EXERCISE REQUIREMENTS:
Could the entries below be reproduced exactly, with the images removed?
##### RECORDS SHOWN
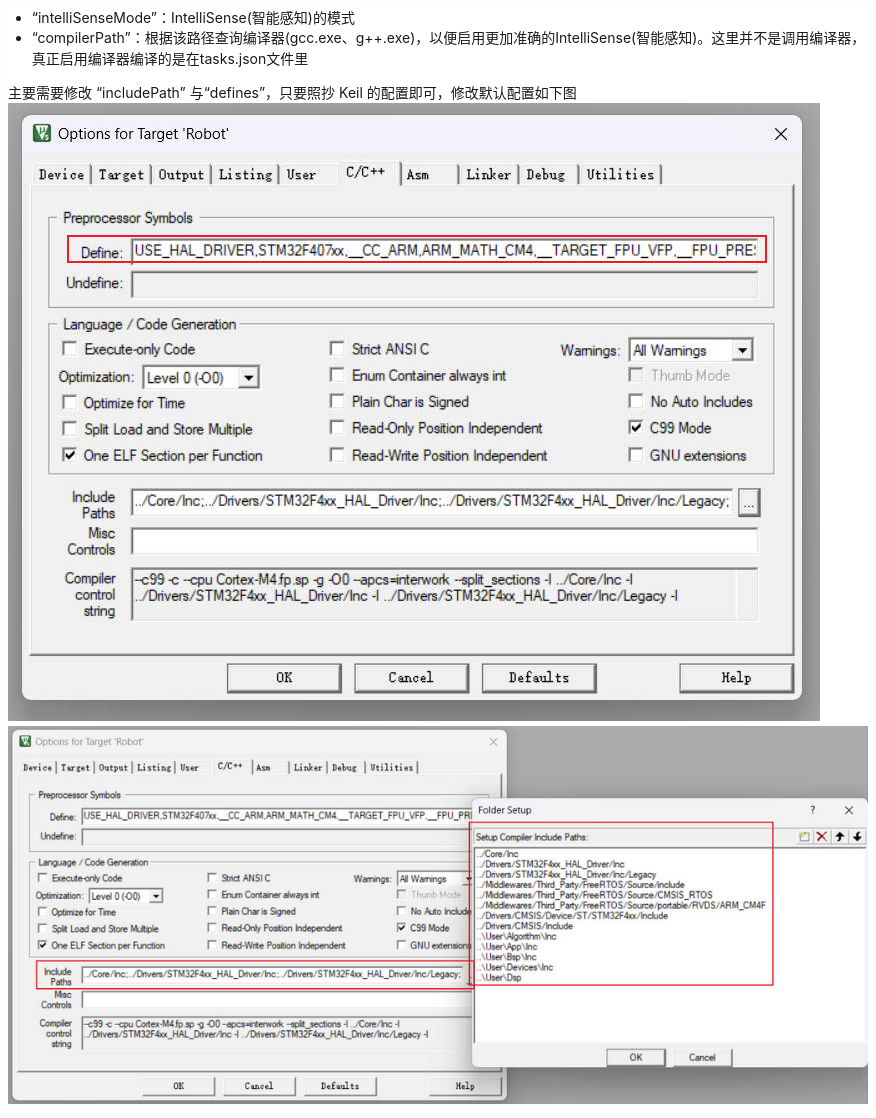 - “intelliSenseMode”：IntelliSense(智能感知)的模式
- “compilerPath”：根据该路径查询编译器(gcc.exe、g++.exe)，以便启用更加准确的IntelliSense(智能感知)。这里并不是调用编译器，真正启用编译器编译的是在tasks.json文件里

主要需要修改 “includePath” 与“defines”，只要照抄 Keil 的配置即可，修改默认配置如下图
![Git4](./img/Git4.jpg)
![Git5](./img/Git5.jpg)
##########
RESPONSE BOX:
 - “intelliSenseMode”：IntelliSense(智能感知)的模式
- “compilerPath”：根据该路径查询编译器(gcc.exe、g++.exe)，以便启用更加准确的IntelliSense(智能感知)。这里并不是调用编译器，真正启用编译器编译的是在tasks.json文件里

主要需要修改 “includePath” 与“defines”，只要照抄 Keil 的配置即可，修改默认配置如下图
![Git4](./img/Git4.jpg)
![Git5](./img/Git5.jpg)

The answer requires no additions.